> **Data section**
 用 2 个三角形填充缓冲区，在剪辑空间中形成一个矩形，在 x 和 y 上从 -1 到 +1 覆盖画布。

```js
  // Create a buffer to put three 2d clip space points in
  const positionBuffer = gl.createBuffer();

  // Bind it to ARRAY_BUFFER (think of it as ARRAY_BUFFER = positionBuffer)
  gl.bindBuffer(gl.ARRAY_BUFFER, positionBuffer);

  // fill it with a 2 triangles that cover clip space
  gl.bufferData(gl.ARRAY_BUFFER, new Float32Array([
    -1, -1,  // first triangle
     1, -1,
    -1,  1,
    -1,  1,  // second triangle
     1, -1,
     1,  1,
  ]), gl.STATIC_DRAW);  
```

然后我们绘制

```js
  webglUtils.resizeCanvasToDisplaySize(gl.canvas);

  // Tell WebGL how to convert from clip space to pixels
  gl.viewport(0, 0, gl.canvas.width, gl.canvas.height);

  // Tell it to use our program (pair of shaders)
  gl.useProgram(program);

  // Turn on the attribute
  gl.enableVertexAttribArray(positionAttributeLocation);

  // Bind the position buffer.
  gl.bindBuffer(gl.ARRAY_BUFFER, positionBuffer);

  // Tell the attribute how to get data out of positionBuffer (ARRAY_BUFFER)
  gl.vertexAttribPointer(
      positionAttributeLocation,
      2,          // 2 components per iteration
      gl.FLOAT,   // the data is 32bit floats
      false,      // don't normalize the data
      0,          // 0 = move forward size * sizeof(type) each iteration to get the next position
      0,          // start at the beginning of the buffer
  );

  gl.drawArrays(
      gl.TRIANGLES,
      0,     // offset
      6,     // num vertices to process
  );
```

--

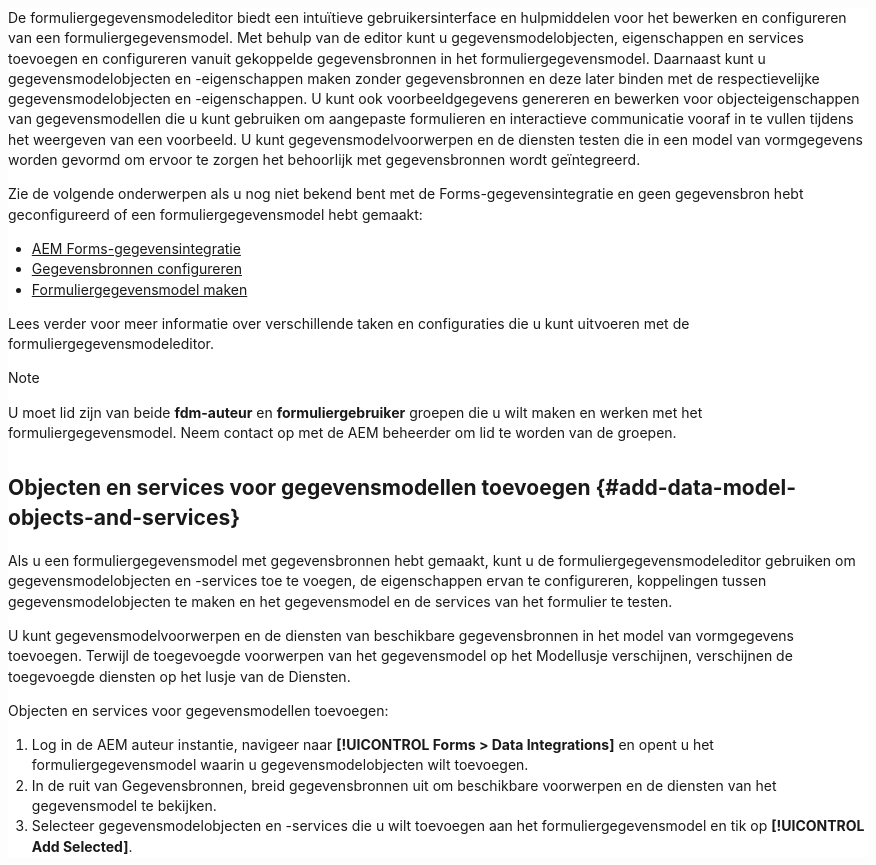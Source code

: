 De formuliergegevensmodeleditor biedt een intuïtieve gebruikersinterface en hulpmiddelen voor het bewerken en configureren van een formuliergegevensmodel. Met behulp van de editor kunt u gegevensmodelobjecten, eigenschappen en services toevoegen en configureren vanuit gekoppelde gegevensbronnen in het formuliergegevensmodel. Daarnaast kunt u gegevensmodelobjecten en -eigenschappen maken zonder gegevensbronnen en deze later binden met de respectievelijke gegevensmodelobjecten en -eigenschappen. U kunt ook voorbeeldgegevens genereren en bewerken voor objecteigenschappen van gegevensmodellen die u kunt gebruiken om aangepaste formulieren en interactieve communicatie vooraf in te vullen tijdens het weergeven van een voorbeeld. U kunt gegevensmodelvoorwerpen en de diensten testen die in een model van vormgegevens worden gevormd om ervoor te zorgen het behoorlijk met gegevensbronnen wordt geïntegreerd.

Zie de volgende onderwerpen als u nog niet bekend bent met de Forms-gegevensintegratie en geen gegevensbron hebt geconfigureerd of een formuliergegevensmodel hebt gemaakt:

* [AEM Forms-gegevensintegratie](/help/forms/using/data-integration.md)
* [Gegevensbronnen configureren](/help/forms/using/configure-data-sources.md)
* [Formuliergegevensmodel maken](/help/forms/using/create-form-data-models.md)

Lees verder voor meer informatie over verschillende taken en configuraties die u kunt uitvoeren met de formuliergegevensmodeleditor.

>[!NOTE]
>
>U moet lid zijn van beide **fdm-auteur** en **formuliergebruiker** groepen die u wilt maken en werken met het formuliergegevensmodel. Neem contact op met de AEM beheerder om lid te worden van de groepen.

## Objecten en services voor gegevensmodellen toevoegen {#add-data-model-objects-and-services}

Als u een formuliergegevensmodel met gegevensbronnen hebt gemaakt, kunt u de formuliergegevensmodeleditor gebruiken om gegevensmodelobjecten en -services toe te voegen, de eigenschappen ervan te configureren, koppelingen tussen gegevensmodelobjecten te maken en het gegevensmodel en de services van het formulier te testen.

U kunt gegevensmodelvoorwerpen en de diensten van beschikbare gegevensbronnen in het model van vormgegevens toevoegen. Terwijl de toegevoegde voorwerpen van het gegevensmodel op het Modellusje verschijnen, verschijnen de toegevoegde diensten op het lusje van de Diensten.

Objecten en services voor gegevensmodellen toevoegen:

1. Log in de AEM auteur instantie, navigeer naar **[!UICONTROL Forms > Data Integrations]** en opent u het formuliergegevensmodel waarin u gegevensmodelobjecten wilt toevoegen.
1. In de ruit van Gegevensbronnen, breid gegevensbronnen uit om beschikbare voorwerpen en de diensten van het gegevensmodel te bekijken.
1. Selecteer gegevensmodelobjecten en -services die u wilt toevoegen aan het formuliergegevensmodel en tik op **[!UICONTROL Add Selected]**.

...

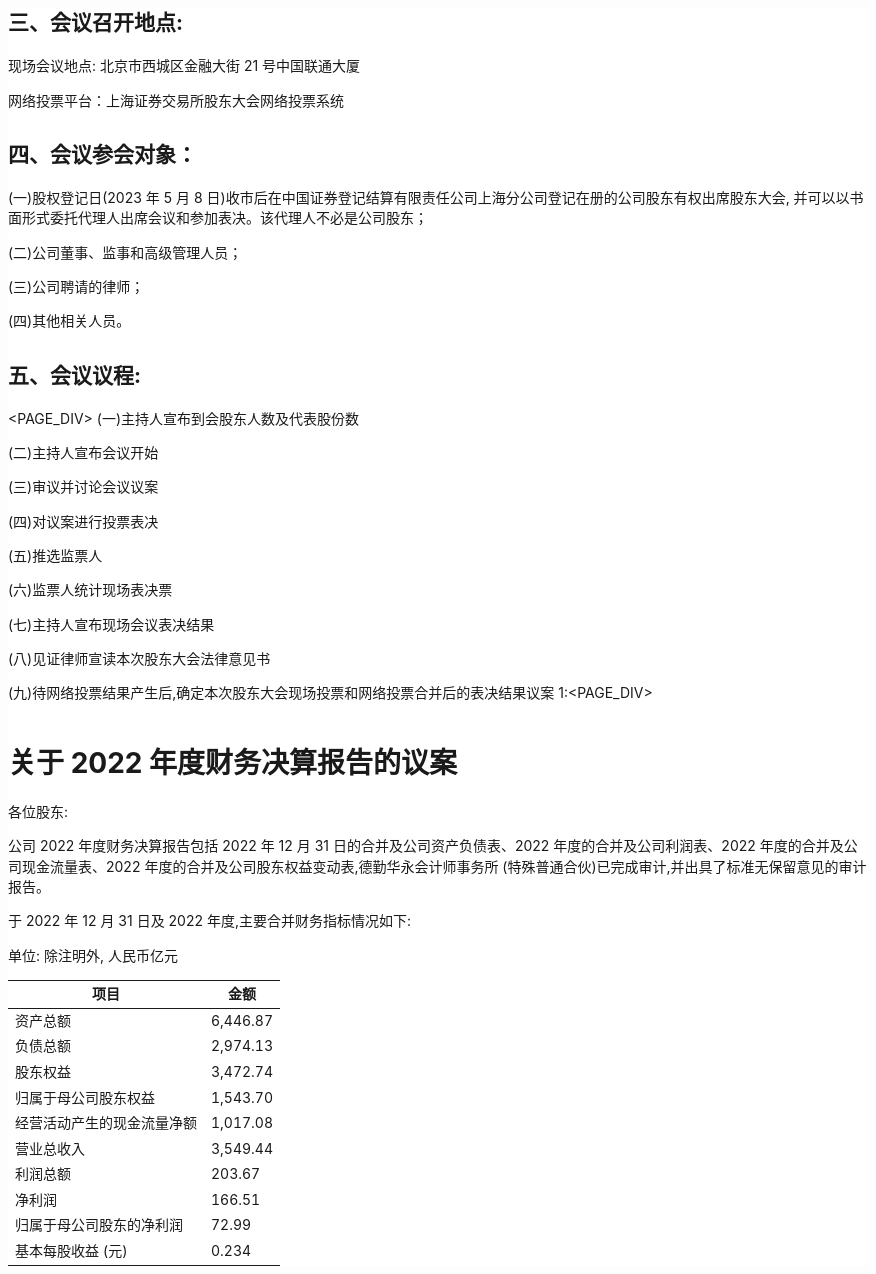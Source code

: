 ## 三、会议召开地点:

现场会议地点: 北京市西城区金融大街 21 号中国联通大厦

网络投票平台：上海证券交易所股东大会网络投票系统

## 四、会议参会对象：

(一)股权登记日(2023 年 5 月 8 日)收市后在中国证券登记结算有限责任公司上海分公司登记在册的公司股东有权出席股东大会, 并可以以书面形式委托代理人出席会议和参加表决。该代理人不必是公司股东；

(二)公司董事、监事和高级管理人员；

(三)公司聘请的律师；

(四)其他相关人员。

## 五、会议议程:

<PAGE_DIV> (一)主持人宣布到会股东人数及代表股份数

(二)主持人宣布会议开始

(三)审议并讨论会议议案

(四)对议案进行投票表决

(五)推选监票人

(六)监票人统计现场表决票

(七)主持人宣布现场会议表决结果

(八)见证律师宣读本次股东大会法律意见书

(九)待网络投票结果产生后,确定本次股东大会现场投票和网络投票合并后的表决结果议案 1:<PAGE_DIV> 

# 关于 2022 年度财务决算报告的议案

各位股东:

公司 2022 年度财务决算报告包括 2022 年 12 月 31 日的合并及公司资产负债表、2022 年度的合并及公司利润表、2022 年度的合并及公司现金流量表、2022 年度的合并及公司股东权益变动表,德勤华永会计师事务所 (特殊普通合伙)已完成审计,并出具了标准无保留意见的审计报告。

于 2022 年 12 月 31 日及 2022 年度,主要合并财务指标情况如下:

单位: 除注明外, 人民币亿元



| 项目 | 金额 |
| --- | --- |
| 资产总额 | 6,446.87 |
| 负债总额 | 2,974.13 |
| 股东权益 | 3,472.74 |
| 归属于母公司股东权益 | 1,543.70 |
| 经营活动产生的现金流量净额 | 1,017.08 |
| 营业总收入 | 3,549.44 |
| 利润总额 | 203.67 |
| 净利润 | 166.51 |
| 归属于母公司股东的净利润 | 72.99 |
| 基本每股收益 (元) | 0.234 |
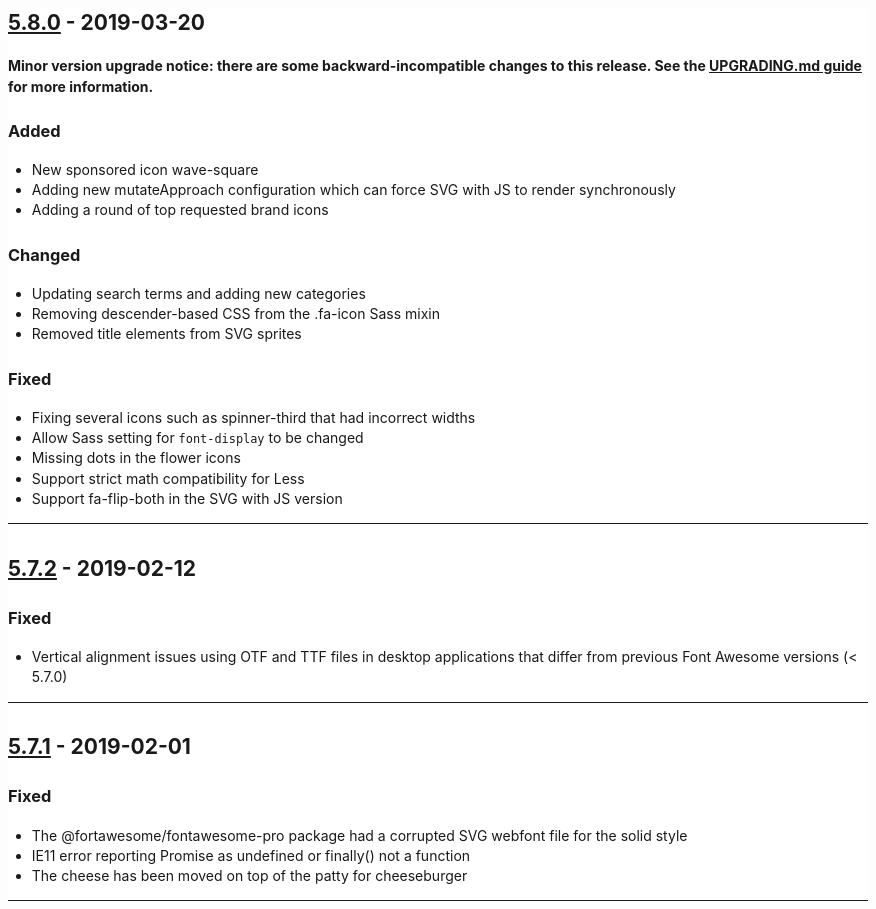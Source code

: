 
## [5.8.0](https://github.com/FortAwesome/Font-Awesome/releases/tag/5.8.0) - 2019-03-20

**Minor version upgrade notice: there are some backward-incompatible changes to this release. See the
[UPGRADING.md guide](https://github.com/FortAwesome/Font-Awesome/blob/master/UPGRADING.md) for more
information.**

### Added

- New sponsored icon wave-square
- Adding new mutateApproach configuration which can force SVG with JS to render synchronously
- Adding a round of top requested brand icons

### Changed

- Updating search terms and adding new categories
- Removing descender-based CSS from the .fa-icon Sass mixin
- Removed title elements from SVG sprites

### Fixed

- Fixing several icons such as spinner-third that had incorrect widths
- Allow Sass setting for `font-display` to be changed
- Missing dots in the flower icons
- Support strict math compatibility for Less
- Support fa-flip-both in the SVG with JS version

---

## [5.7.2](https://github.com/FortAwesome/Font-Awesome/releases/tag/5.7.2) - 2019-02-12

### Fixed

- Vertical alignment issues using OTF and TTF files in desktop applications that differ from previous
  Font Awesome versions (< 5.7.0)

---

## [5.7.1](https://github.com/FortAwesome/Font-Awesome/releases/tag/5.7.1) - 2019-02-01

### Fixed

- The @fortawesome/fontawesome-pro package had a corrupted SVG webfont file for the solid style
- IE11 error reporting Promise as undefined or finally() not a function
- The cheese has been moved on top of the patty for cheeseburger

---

> **Activity**
Please copy the lines above from the line with "Font Awesome versions (< 5.7.0)" up to and including the line with "- The @fortawesome/fontawesome-pro", exactly as written and with nothing else.

> **Result of this task**
  Font Awesome versions (< 5.7.0)

---

## [5.7.1](https://github.com/FortAwesome/Font-Awesome/releases/tag/5.7.1) - 2019-02-01

### Fixed

- The @fortawesome/fontawesome-pro package had a corrupted SVG webfont file for the solid style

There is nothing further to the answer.